TASK TO COMPLETE: Would you please transcribe the data in full and exactly, excluding images?

━━━ THE DATA

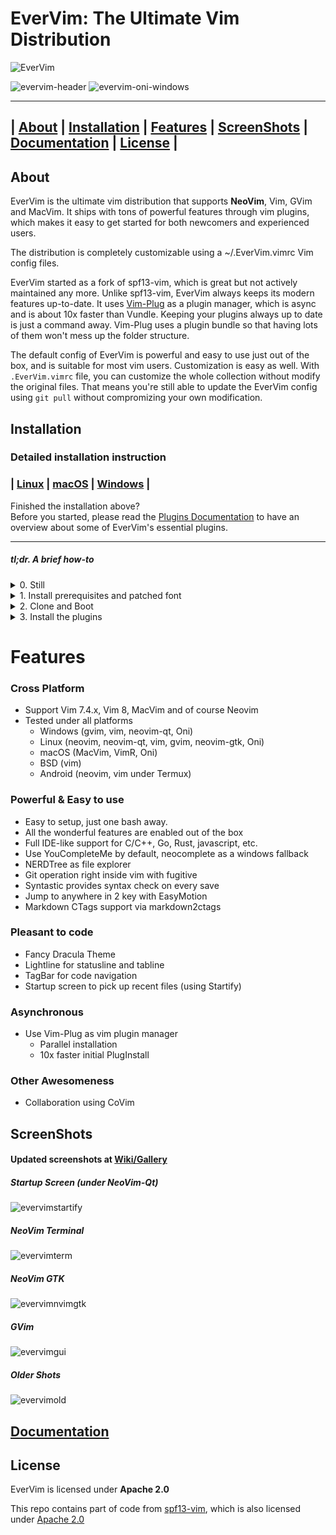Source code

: # EverVim: The Ultimate Vim Distribution
![EverVim](https://img.shields.io/badge/Coded%20with-EverVim-bd93f9.svg?style=flat-square)

![evervim-header](https://i.imgur.com/y3H4g1k.png "EverVim with VimR on macOS")
![evervim-oni-windows](https://i.imgur.com/XRmXeIi.png "EverVim with Oni on Windows")

* * *

## | [About](https://github.com/LER0ever/EverVim/blob/master/README.md#about) | [Installation](https://github.com/LER0ever/EverVim/blob/master/README.md#installation) | [Features](https://github.com/LER0ever/EverVim/blob/master/README.md#features) | [ScreenShots](https://github.com/LER0ever/EverVim/blob/master/README.md#screenshots) | [Documentation](https://github.com/LER0ever/EverVim/blob/master/DOC.md) | [License](https://github.com/LER0ever/EverVim/blob/master/README.md#license) |

## About
EverVim is the ultimate vim distribution that supports **NeoVim**, Vim, GVim and MacVim. It ships with tons of powerful features through vim plugins, which makes it easy to get started for both newcomers and experienced users.

The distribution is completely customizable using a ~/.EverVim.vimrc Vim config files.

EverVim started as a fork of spf13-vim, which is great but not actively maintained any more. Unlike spf13-vim, EverVim always keeps its modern features up-to-date. It uses [Vim-Plug](https://github.com/junegunn/vim-plug) as a plugin manager, which is async and is about 10x faster than Vundle. Keeping your plugins always up to date is just a command away. Vim-Plug uses a plugin bundle so that having lots of them won't mess up the folder structure.

The default config of EverVim is powerful and easy to use just out of the box, and is suitable for most vim users. Customization is easy as well. With `.EverVim.vimrc` file, you can customize the whole collection without modify the original files. That means you're still able to update the EverVim config using `git pull` without compromizing your own modification.

## Installation
### Detailed installation instruction
### | [Linux](https://github.com/LER0ever/EverVim/wiki/Installation-on-Linux) | [macOS](https://github.com/LER0ever/EverVim/wiki/Installation-on-macOS) | [Windows](https://github.com/LER0ever/EverVim/wiki/Installation-on-Windows) |
Finished the installation above?  
Before you started, please read the [Plugins Documentation](https://github.com/LER0ever/EverVim/wiki/Plugins) to have an overview about some of EverVim's essential plugins.

* * *

##### tl;dr. A brief how-to
<details>
<summary>0. Still</summary>
<b>You are strongly encouraged to use the full instruction on your first installation of EverVim.</b>
</details>
<details>
<summary>1. Install prerequisites and patched font</summary>
<li>Download and install the [Knack Nerd Font](https://github.com/ryanoasis/nerd-fonts/raw/master/patched-fonts/Hack/Regular/complete/Knack%20Regular%20Nerd%20Font%20Complete%20Mono.ttf)</li>
<li>Make **git, curl** is on your system.</li>
</details>

<details>
<summary>2. Clone and Boot</summary>  
<li>git clone https://github.com/LER0ever/EverVim ~/.EverVim</li>
<li>cd .EverVim</li>
<li>sh Boot-EverVim.sh or .\Boot-EverVim.ps1</li>
</details>
<details>
<summary>3. Install the plugins</summary>
<li>Fire up your vim</li>
<li>Type `:PlugInstall`</li>
<li>Wait for it to finish</li>
<li>Restart Vim.</li>
</details>

# Features
### Cross Platform
- Support Vim 7.4.x, Vim 8, MacVim and of course Neovim
- Tested under all platforms
	- Windows (gvim, vim, neovim-qt, Oni)
	- Linux (neovim, neovim-qt, vim, gvim, neovim-gtk, Oni)
	- macOS (MacVim, VimR, Oni)
	- BSD (vim)
	- Android (neovim, vim under Termux)

### Powerful & Easy to use
- Easy to setup, just one bash away.
- All the wonderful features are enabled out of the box
- Full IDE-like support for C/C++, Go, Rust, javascript, etc.
- Use YouCompleteMe by default, neocomplete as a windows fallback
- NERDTree as file explorer
- Git operation right inside vim with fugitive
- Syntastic provides syntax check on every save
- Jump to anywhere in 2 key with EasyMotion
- Markdown CTags support via markdown2ctags

### Pleasant to code
- Fancy Dracula Theme
- Lightline for statusline and tabline
- TagBar for code navigation
- Startup screen to pick up recent files (using Startify)

### Asynchronous
- Use Vim-Plug as vim plugin manager
	- Parallel installation
	- 10x faster initial PlugInstall

### Other Awesomeness
- Collaboration using CoVim

## ScreenShots
#### Updated screenshots at [Wiki/Gallery](https://github.com/LER0ever/EverVim/wiki/Gallery)
##### Startup Screen (under NeoVim-Qt)
![evervimstartify](http://i.imgur.com/SHu2yZv.png)
##### NeoVim Terminal
![evervimterm](http://i.imgur.com/lQVWBTH.png)
##### NeoVim GTK
![evervimnvimgtk](http://i.imgur.com/Kp2q00a.png)
##### GVim
![evervimgui](http://i.imgur.com/s8ga2Cv.png)
##### Older Shots
![evervimold](http://i.imgur.com/l8oK1Mj.png)

## [Documentation](https://github.com/LER0ever/EverVim/blob/master/DOC.md)

## License
EverVim is licensed under **Apache 2.0**

This repo contains part of code from [spf13-vim](https://github.com/spf13/spf13-vim), 
which is also licensed under [Apache 2.0](https://github.com/spf13/spf13-vim/blob/3.0/LICENSE.txt)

━━━━━━

RESULT BELOW:
Source code

: # EverVim: The Ultimate Vim Distribution
![EverVim](https://img.shields.io/badge/Coded%20with-EverVim-bd93f9.svg?style=flat-square)

![evervim-header](https://i.imgur.com/y3H4g1k.png "EverVim with VimR on macOS")
![evervim-oni-windows](https://i.imgur.com/XRmXeIi.png "EverVim with Oni on Windows")

* * *

## | [About](https://github.com/LER0ever/EverVim/blob/master/README.md#about) | [Installation](https://github.com/LER0ever/EverVim/blob/master/README.md#installation) | [Features](https://github.com/LER0ever/EverVim/blob/master/README.md#features) | [ScreenShots](https://github.com/LER0ever/EverVim/blob/master/README.md#screenshots) | [Documentation](https://github.com/LER0ever/EverVim/blob/master/DOC.md) | [License](https://github.com/LER0ever/EverVim/blob/master/README.md#license) |

## About
EverVim is the ultimate vim distribution that supports **NeoVim**, Vim, GVim and MacVim. It ships with tons of powerful features through vim plugins, which makes it easy to get started for both newcomers and experienced users.

The distribution is completely customizable using a ~/.EverVim.vimrc Vim config files.

EverVim started as a fork of spf13-vim, which is great but not actively maintained any more. Unlike spf13-vim, EverVim always keeps its modern features up-to-date. It uses [Vim-Plug](https://github.com/junegunn/vim-plug) as a plugin manager, which is async and is about 10x faster than Vundle. Keeping your plugins always up to date is just a command away. Vim-Plug uses a plugin bundle so that having lots of them won't mess up the folder structure.

The default config of EverVim is powerful and easy to use just out of the box, and is suitable for most vim users. Customization is easy as well. With `.EverVim.vimrc` file, you can customize the whole collection without modify the original files. That means you're still able to update the EverVim config using `git pull` without compromizing your own modification.

## Installation
### Detailed installation instruction
### | [Linux](https://github.com/LER0ever/EverVim/wiki/Installation-on-Linux) | [macOS](https://github.com/LER0ever/EverVim/wiki/Installation-on-macOS) | [Windows](https://github.com/LER0ever/EverVim/wiki/Installation-on-Windows) |
Finished the installation above?  
Before you started, please read the [Plugins Documentation](https://github.com/LER0ever/EverVim/wiki/Plugins) to have an overview about some of EverVim's essential plugins.

* * *

##### tl;dr. A brief how-to
<details>
<summary>0. Still</summary>
<b>You are strongly encouraged to use the full instruction on your first installation of EverVim.</b>
</details>
<details>
<summary>1. Install prerequisites and patched font</summary>
<li>Download and install the [Knack Nerd Font](https://github.com/ryanoasis/nerd-fonts/raw/master/patched-fonts/Hack/Regular/complete/Knack%20Regular%20Nerd%20Font%20Complete%20Mono.ttf)</li>
<li>Make **git, curl** is on your system.</li>
</details>

<details>
<summary>2. Clone and Boot</summary>  
<li>git clone https://github.com/LER0ever/EverVim ~/.EverVim</li>
<li>cd .EverVim</li>
<li>sh Boot-EverVim.sh or .\Boot-EverVim.ps1</li>
</details>
<details>
<summary>3. Install the plugins</summary>
<li>Fire up your vim</li>
<li>Type `:PlugInstall`</li>
<li>Wait for it to finish</li>
<li>Restart Vim.</li>
</details>

# Features
### Cross Platform
- Support Vim 7.4.x, Vim 8, MacVim and of course Neovim
- Tested under all platforms
	- Windows (gvim, vim, neovim-qt, Oni)
	- Linux (neovim, neovim-qt, vim, gvim, neovim-gtk, Oni)
	- macOS (MacVim, VimR, Oni)
	- BSD (vim)
	- Android (neovim, vim under Termux)

### Powerful & Easy to use
- Easy to setup, just one bash away.
- All the wonderful features are enabled out of the box
- Full IDE-like support for C/C++, Go, Rust, javascript, etc.
- Use YouCompleteMe by default, neocomplete as a windows fallback
- NERDTree as file explorer
- Git operation right inside vim with fugitive
- Syntastic provides syntax check on every save
- Jump to anywhere in 2 key with EasyMotion
- Markdown CTags support via markdown2ctags

### Pleasant to code
- Fancy Dracula Theme
- Lightline for statusline and tabline
- TagBar for code navigation
- Startup screen to pick up recent files (using Startify)

### Asynchronous
- Use Vim-Plug as vim plugin manager
	- Parallel installation
	- 10x faster initial PlugInstall

### Other Awesomeness
- Collaboration using CoVim

## ScreenShots
#### Updated screenshots at [Wiki/Gallery](https://github.com/LER0ever/EverVim/wiki/Gallery)
##### Startup Screen (under NeoVim-Qt)
![evervimstartify](http://i.imgur.com/SHu2yZv.png)
##### NeoVim Terminal
![evervimterm](http://i.imgur.com/lQVWBTH.png)
##### NeoVim GTK
![evervimnvimgtk](http://i.imgur.com/Kp2q00a.png)
##### GVim
![evervimgui](http://i.imgur.com/s8ga2Cv.png)
##### Older Shots
![evervimold](http://i.imgur.com/l8oK1Mj.png)

## [Documentation](https://github.com/LER0ever/EverVim/blob/master/DOC.md)

## License
EverVim is licensed under **Apache 2.0**

This repo contains part of code from [spf13-vim](https://github.com/spf13/spf13-vim), 
which is also licensed under [Apache 2.0](https://github.com/spf13/spf13-vim/blob/3.0/LICENSE.txt)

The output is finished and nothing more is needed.